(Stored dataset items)
========
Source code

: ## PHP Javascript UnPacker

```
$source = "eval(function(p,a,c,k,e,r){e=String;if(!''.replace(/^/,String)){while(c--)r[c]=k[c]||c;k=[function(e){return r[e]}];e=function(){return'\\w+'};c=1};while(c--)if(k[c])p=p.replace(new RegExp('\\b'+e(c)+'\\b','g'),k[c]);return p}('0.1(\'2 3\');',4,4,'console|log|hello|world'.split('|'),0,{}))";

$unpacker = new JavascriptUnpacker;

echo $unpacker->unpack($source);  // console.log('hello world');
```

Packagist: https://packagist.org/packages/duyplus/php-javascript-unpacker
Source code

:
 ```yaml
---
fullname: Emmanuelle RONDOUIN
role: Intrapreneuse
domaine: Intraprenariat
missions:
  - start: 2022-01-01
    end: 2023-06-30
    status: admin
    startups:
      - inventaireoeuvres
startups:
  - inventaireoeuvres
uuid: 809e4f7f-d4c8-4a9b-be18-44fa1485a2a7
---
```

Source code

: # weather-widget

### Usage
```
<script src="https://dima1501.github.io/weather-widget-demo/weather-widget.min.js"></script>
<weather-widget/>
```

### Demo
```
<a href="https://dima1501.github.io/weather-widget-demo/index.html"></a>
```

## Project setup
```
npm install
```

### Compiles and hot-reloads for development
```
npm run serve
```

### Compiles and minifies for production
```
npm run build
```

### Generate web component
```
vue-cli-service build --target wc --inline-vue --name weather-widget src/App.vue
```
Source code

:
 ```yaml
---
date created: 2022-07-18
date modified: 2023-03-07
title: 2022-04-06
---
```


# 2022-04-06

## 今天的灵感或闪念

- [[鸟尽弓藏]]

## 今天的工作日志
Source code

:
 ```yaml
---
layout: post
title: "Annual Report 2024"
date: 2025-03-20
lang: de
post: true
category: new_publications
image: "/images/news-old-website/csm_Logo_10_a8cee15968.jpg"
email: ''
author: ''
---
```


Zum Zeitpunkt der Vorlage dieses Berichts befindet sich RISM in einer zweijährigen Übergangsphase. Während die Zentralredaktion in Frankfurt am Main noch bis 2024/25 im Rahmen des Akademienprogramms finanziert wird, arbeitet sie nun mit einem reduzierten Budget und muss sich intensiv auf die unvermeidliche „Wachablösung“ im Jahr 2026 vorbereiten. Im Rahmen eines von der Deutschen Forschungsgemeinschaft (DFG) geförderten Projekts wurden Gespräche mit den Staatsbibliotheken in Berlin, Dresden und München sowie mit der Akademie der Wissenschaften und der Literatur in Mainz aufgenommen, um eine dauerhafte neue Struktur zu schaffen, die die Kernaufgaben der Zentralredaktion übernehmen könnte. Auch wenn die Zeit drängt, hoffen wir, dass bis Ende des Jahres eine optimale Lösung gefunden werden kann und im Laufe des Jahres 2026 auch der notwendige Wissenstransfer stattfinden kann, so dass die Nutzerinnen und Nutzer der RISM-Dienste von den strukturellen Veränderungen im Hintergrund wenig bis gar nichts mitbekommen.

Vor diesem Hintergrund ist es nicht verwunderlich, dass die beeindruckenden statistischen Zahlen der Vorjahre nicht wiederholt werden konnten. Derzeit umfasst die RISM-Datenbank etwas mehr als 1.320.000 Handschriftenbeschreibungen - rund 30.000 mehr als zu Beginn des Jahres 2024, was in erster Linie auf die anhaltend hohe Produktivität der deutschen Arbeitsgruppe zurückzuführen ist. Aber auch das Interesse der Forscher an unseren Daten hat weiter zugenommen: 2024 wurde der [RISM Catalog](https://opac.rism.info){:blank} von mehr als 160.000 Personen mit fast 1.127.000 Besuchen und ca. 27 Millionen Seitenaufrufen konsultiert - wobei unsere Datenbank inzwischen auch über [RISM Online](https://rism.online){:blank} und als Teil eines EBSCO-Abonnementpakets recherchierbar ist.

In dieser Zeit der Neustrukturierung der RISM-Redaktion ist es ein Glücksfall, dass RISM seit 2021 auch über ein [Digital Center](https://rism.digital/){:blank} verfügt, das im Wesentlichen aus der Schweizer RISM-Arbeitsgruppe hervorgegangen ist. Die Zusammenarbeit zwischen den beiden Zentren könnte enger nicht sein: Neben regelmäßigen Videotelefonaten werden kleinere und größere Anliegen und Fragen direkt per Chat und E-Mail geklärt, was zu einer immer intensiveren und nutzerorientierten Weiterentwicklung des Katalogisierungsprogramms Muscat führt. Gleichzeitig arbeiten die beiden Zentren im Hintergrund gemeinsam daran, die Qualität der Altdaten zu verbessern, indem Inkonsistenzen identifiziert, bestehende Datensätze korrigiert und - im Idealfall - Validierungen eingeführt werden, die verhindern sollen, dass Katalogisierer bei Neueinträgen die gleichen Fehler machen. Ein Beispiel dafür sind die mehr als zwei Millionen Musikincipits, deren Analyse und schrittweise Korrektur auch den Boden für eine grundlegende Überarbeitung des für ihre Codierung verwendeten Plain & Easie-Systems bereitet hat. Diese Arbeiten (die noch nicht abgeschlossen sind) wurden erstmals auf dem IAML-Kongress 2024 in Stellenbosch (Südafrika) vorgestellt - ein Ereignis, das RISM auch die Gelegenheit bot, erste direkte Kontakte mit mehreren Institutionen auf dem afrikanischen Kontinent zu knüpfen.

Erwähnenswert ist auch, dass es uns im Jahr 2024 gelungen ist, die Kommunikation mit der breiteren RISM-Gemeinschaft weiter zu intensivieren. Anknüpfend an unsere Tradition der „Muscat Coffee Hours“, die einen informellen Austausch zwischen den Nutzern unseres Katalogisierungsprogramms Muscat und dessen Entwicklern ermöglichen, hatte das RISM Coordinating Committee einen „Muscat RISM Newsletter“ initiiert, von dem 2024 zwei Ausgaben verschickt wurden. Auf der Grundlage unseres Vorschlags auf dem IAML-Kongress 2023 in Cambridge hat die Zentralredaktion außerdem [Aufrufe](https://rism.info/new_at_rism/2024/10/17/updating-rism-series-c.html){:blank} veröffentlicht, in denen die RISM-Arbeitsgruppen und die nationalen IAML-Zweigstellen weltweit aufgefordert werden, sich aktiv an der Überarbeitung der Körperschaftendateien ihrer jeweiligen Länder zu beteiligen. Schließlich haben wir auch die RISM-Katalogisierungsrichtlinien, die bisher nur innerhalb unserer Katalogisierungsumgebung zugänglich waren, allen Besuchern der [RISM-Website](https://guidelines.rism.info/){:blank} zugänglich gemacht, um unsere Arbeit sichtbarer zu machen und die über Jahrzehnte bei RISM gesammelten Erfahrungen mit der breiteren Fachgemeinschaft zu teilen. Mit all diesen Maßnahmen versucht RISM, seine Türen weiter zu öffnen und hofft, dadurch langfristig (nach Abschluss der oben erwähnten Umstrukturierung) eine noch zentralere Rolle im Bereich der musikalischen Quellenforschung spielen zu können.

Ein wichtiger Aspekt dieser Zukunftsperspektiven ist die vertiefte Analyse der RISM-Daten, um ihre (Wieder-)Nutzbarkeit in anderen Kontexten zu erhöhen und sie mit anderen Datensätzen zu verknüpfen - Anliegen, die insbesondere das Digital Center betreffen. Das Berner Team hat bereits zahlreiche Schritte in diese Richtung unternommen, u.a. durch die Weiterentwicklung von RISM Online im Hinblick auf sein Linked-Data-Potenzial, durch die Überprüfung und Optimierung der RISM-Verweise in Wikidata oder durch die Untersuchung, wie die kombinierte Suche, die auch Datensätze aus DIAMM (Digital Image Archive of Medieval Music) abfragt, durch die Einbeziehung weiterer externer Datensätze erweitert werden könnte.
========
> **Work required**
A faithful copy of all the records is required.

> **Answer to this task**
Source code

: ## PHP Javascript UnPacker

```
$source = "eval(function(p,a,c,k,e,r){e=String;if(!''.replace(/^/,String)){while(c--)r[c]=k[c]||c;k=[function(e){return r[e]}];e=function(){return'\\w+'};c=1};while(c--)if(k[c])p=p.replace(new RegExp('\\b'+e(c)+'\\b','g'),k[c]);return p}('0.1(\'2 3\');',4,4,'console|log|hello|world'.split('|'),0,{}))";

$unpacker = new JavascriptUnpacker;

echo $unpacker->unpack($source);  // console.log('hello world');
```

Packagist: https://packagist.org/packages/duyplus/php-javascript-unpacker
Source code

:
 ```yaml
---
fullname: Emmanuelle RONDOUIN
role: Intrapreneuse
domaine: Intraprenariat
missions:
  - start: 2022-01-01
    end: 2023-06-30
    status: admin
    startups:
      - inventaireoeuvres
startups:
  - inventaireoeuvres
uuid: 809e4f7f-d4c8-4a9b-be18-44fa1485a2a7
---
```

Source code

: # weather-widget

### Usage
```
<script src="https://dima1501.github.io/weather-widget-demo/weather-widget.min.js"></script>
<weather-widget/>
```

### Demo
```
<a href="https://dima1501.github.io/weather-widget-demo/index.html"></a>
```

## Project setup
```
npm install
```

### Compiles and hot-reloads for development
```
npm run serve
```

### Compiles and minifies for production
```
npm run build
```

### Generate web component
```
vue-cli-service build --target wc --inline-vue --name weather-widget src/App.vue
```
Source code

:
 ```yaml
---
date created: 2022-07-18
date modified: 2023-03-07
title: 2022-04-06
---
```


# 2022-04-06

## 今天的灵感或闪念

- [[鸟尽弓藏]]

## 今天的工作日志
Source code

:
 ```yaml
---
layout: post
title: "Annual Report 2024"
date: 2025-03-20
lang: de
post: true
category: new_publications
image: "/images/news-old-website/csm_Logo_10_a8cee15968.jpg"
email: ''
author: ''
---
```


Zum Zeitpunkt der Vorlage dieses Berichts befindet sich RISM in einer zweijährigen Übergangsphase. Während die Zentralredaktion in Frankfurt am Main noch bis 2024/25 im Rahmen des Akademienprogramms finanziert wird, arbeitet sie nun mit einem reduzierten Budget und muss sich intensiv auf die unvermeidliche „Wachablösung“ im Jahr 2026 vorbereiten. Im Rahmen eines von der Deutschen Forschungsgemeinschaft (DFG) geförderten Projekts wurden Gespräche mit den Staatsbibliotheken in Berlin, Dresden und München sowie mit der Akademie der Wissenschaften und der Literatur in Mainz aufgenommen, um eine dauerhafte neue Struktur zu schaffen, die die Kernaufgaben der Zentralredaktion übernehmen könnte. Auch wenn die Zeit drängt, hoffen wir, dass bis Ende des Jahres eine optimale Lösung gefunden werden kann und im Laufe des Jahres 2026 auch der notwendige Wissenstransfer stattfinden kann, so dass die Nutzerinnen und Nutzer der RISM-Dienste von den strukturellen Veränderungen im Hintergrund wenig bis gar nichts mitbekommen.

Vor diesem Hintergrund ist es nicht verwunderlich, dass die beeindruckenden statistischen Zahlen der Vorjahre nicht wiederholt werden konnten. Derzeit umfasst die RISM-Datenbank etwas mehr als 1.320.000 Handschriftenbeschreibungen - rund 30.000 mehr als zu Beginn des Jahres 2024, was in erster Linie auf die anhaltend hohe Produktivität der deutschen Arbeitsgruppe zurückzuführen ist. Aber auch das Interesse der Forscher an unseren Daten hat weiter zugenommen: 2024 wurde der [RISM Catalog](https://opac.rism.info){:blank} von mehr als 160.000 Personen mit fast 1.127.000 Besuchen und ca. 27 Millionen Seitenaufrufen konsultiert - wobei unsere Datenbank inzwischen auch über [RISM Online](https://rism.online){:blank} und als Teil eines EBSCO-Abonnementpakets recherchierbar ist.

In dieser Zeit der Neustrukturierung der RISM-Redaktion ist es ein Glücksfall, dass RISM seit 2021 auch über ein [Digital Center](https://rism.digital/){:blank} verfügt, das im Wesentlichen aus der Schweizer RISM-Arbeitsgruppe hervorgegangen ist. Die Zusammenarbeit zwischen den beiden Zentren könnte enger nicht sein: Neben regelmäßigen Videotelefonaten werden kleinere und größere Anliegen und Fragen direkt per Chat und E-Mail geklärt, was zu einer immer intensiveren und nutzerorientierten Weiterentwicklung des Katalogisierungsprogramms Muscat führt. Gleichzeitig arbeiten die beiden Zentren im Hintergrund gemeinsam daran, die Qualität der Altdaten zu verbessern, indem Inkonsistenzen identifiziert, bestehende Datensätze korrigiert und - im Idealfall - Validierungen eingeführt werden, die verhindern sollen, dass Katalogisierer bei Neueinträgen die gleichen Fehler machen. Ein Beispiel dafür sind die mehr als zwei Millionen Musikincipits, deren Analyse und schrittweise Korrektur auch den Boden für eine grundlegende Überarbeitung des für ihre Codierung verwendeten Plain & Easie-Systems bereitet hat. Diese Arbeiten (die noch nicht abgeschlossen sind) wurden erstmals auf dem IAML-Kongress 2024 in Stellenbosch (Südafrika) vorgestellt - ein Ereignis, das RISM auch die Gelegenheit bot, erste direkte Kontakte mit mehreren Institutionen auf dem afrikanischen Kontinent zu knüpfen.

Erwähnenswert ist auch, dass es uns im Jahr 2024 gelungen ist, die Kommunikation mit der breiteren RISM-Gemeinschaft weiter zu intensivieren. Anknüpfend an unsere Tradition der „Muscat Coffee Hours“, die einen informellen Austausch zwischen den Nutzern unseres Katalogisierungsprogramms Muscat und dessen Entwicklern ermöglichen, hatte das RISM Coordinating Committee einen „Muscat RISM Newsletter“ initiiert, von dem 2024 zwei Ausgaben verschickt wurden. Auf der Grundlage unseres Vorschlags auf dem IAML-Kongress 2023 in Cambridge hat die Zentralredaktion außerdem [Aufrufe](https://rism.info/new_at_rism/2024/10/17/updating-rism-series-c.html){:blank} veröffentlicht, in denen die RISM-Arbeitsgruppen und die nationalen IAML-Zweigstellen weltweit aufgefordert werden, sich aktiv an der Überarbeitung der Körperschaftendateien ihrer jeweiligen Länder zu beteiligen. Schließlich haben wir auch die RISM-Katalogisierungsrichtlinien, die bisher nur innerhalb unserer Katalogisierungsumgebung zugänglich waren, allen Besuchern der [RISM-Website](https://guidelines.rism.info/){:blank} zugänglich gemacht, um unsere Arbeit sichtbarer zu machen und die über Jahrzehnte bei RISM gesammelten Erfahrungen mit der breiteren Fachgemeinschaft zu teilen. Mit all diesen Maßnahmen versucht RISM, seine Türen weiter zu öffnen und hofft, dadurch langfristig (nach Abschluss der oben erwähnten Umstrukturierung) eine noch zentralere Rolle im Bereich der musikalischen Quellenforschung spielen zu können.

Ein wichtiger Aspekt dieser Zukunftsperspektiven ist die vertiefte Analyse der RISM-Daten, um ihre (Wieder-)Nutzbarkeit in anderen Kontexten zu erhöhen und sie mit anderen Datensätzen zu verknüpfen - Anliegen, die insbesondere das Digital Center betreffen. Das Berner Team hat bereits zahlreiche Schritte in diese Richtung unternommen, u.a. durch die Weiterentwicklung von RISM Online im Hinblick auf sein Linked-Data-Potenzial, durch die Überprüfung und Optimierung der RISM-Verweise in Wikidata oder durch die Untersuchung, wie die kombinierte Suche, die auch Datensätze aus DIAMM (Digital Image Archive of Medieval Music) abfragt, durch die Einbeziehung weiterer externer Datensätze erweitert werden könnte.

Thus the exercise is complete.